Le ministère de la justice à Paris, France, 21 septembre 2008.

Deux Français d'origine congolaise ont disparu en novembre 2016 en République démocratique du Congo (RDC), victimes d'un enlèvement selon leur défense qui a déposé plainte auprès de la justice française.

"Leur disparition est très inquiétante, deux mois ça commence à être long.
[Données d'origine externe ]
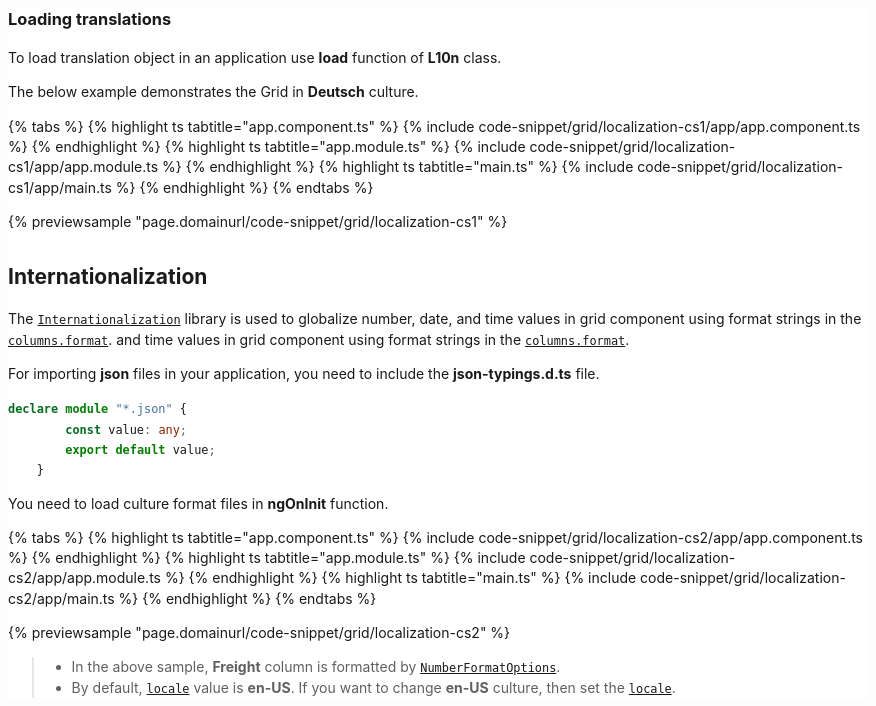 ### Loading translations

To load translation object in an application use **load** function of **L10n** class.

The below example demonstrates the Grid in **Deutsch** culture.

{% tabs %}
{% highlight ts tabtitle="app.component.ts" %}
{% include code-snippet/grid/localization-cs1/app/app.component.ts %}
{% endhighlight %}
{% highlight ts tabtitle="app.module.ts" %}
{% include code-snippet/grid/localization-cs1/app/app.module.ts %}
{% endhighlight %}
{% highlight ts tabtitle="main.ts" %}
{% include code-snippet/grid/localization-cs1/app/main.ts %}
{% endhighlight %}
{% endtabs %}
  
{% previewsample "page.domainurl/code-snippet/grid/localization-cs1" %}

## Internationalization

The [`Internationalization`](../common/globalization/internationalization) library is used to globalize number, date, and time values in grid component using format strings in the [`columns.format`](https://ej2.syncfusion.com/angular/documentation/api/grid/column/#format).
and time values in grid component using format strings in the
[`columns.format`](https://ej2.syncfusion.com/angular/documentation/api/grid/column/#format).

For importing **json** files in your application, you need to include the **json-typings.d.ts** file.

```typescript
declare module "*.json" {
        const value: any;
        export default value;
    }
```

You need to load culture format files in **ngOnInit** function.

{% tabs %}
{% highlight ts tabtitle="app.component.ts" %}
{% include code-snippet/grid/localization-cs2/app/app.component.ts %}
{% endhighlight %}
{% highlight ts tabtitle="app.module.ts" %}
{% include code-snippet/grid/localization-cs2/app/app.module.ts %}
{% endhighlight %}
{% highlight ts tabtitle="main.ts" %}
{% include code-snippet/grid/localization-cs2/app/main.ts %}
{% endhighlight %}
{% endtabs %}
  
{% previewsample "page.domainurl/code-snippet/grid/localization-cs2" %}

> * In the above sample, **Freight** column is formatted by [`NumberFormatOptions`](../common/globalization/internationalization#manipulating-numbers).
> * By default, [`locale`](https://ej2.syncfusion.com/angular/documentation/api/grid/#locale) value is **en-US**. If you want to change **en-US** culture, then set the [`locale`](https://ej2.syncfusion.com/angular/documentation/api/grid/#locale).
On n'a pas de position officielle des autorités congolaises, c'est peut-être ce qui m'inquiète le plus", a déclaré mercredi à l'AFP Me Stéphane Diboundje, avocat de Pablo Diumbu Ndjeka.

Selon l'avocat, Frédéric Boyenga Bofala, 56 ans, président d'un micro-parti politique (Union pour la République - Mouvement national) et domicilié dans le nord de la France, accompagné de M. Diumbu-Ndjeka, 38 ans, dirigeant d'une société de sécurité à Amiens (nord), se sont rendus en RDC sur invitation du ministre de l'Intérieur de l'époque Evarice Boshab.
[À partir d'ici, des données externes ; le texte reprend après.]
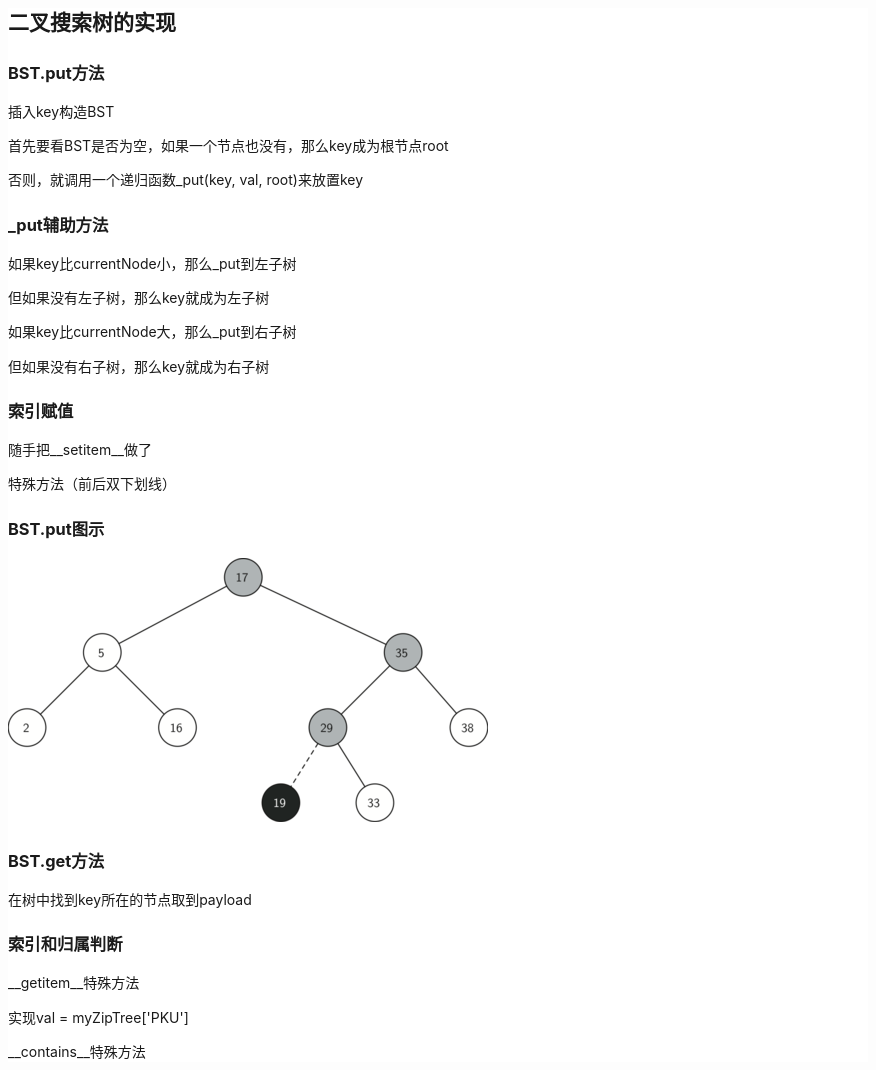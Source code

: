 ## 二叉搜索树的实现

### BST.put方法

插入key构造BST

首先要看BST是否为空，如果一个节点也没有，那么key成为根节点root

否则，就调用一个递归函数_put(key, val, root)来放置key

### _put辅助方法

如果key比currentNode小，那么_put到左子树

但如果没有左子树，那么key就成为左子树

如果key比currentNode大，那么_put到右子树

但如果没有右子树，那么key就成为右子树

### 索引赋值

随手把__setitem__做了

特殊方法（前后双下划线）

### BST.put图示

![61%20%E4%BA%8C%E5%8F%89%E6%9F%A5%E6%89%BE%E6%A0%91%E5%8F%8A%E6%93%8D%E4%BD%9C%201a04e00a741e4fc79b3537eb368d6943/bstput.png](61%20%E4%BA%8C%E5%8F%89%E6%9F%A5%E6%89%BE%E6%A0%91%E5%8F%8A%E6%93%8D%E4%BD%9C%201a04e00a741e4fc79b3537eb368d6943/bstput.png)

### BST.get方法

在树中找到key所在的节点取到payload

### 索引和归属判断

__getitem__特殊方法

实现val = myZipTree['PKU']

__contains__特殊方法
"Le but du voyage était de permettre à M. Boyenga Bofala de présenter ses propositions pour l'avenir politique du pays aux différents hommes politiques, dont le chef de l'Etat Joseph Kabila", explique Me Diboundje, dans la plainte contre X déposé le 11 janvier au parquet d'Amiens, qu'a pu consulter l'AFP.

Dans la nuit du 17 au 18 novembre, ils ont été interpellés dans le hall de leur hôtel à Kinshasa par des membres de la garde républicaine, selon un témoin qui a raconté les faits à l'AFP et d'après leur famille. "Depuis, ces deux ressortissant français (la double nationalité n'existe pas en RDC, ndlr) sont introuvables", explique Me Diboundje, qui précise que les deux hommes "seraient détenus dans un endroit tenu secret".

Les avocats des deux hommes doivent rencontrer jeudi le conseiller Afrique de la présidence française pour évoquer leur sort.

Selon un porte-parole du ministère français des Affaires étrangères, interrogé mercredi, "dès que nous avons été informés de la disparition de nos compatriotes, nous nous sommes mobilisés et avons demandé aux autorités congolaises de pouvoir exercer la protection consulaire telle que prévue par les conventions internationales", a dit Romain Nadal. "Nous poursuivons nos démarches afin de nous assurer de leurs conditions et d'obtenir notamment un droit de visite", a-t-il ajouté.

Une marche de soutien est organisée samedi après-midi à Amiens dans le quartier populaire de Saint-Leu, où M. Diumbu-Ndjeka était connu car il officiait comme agent de sécurité pour des établissements de nuit.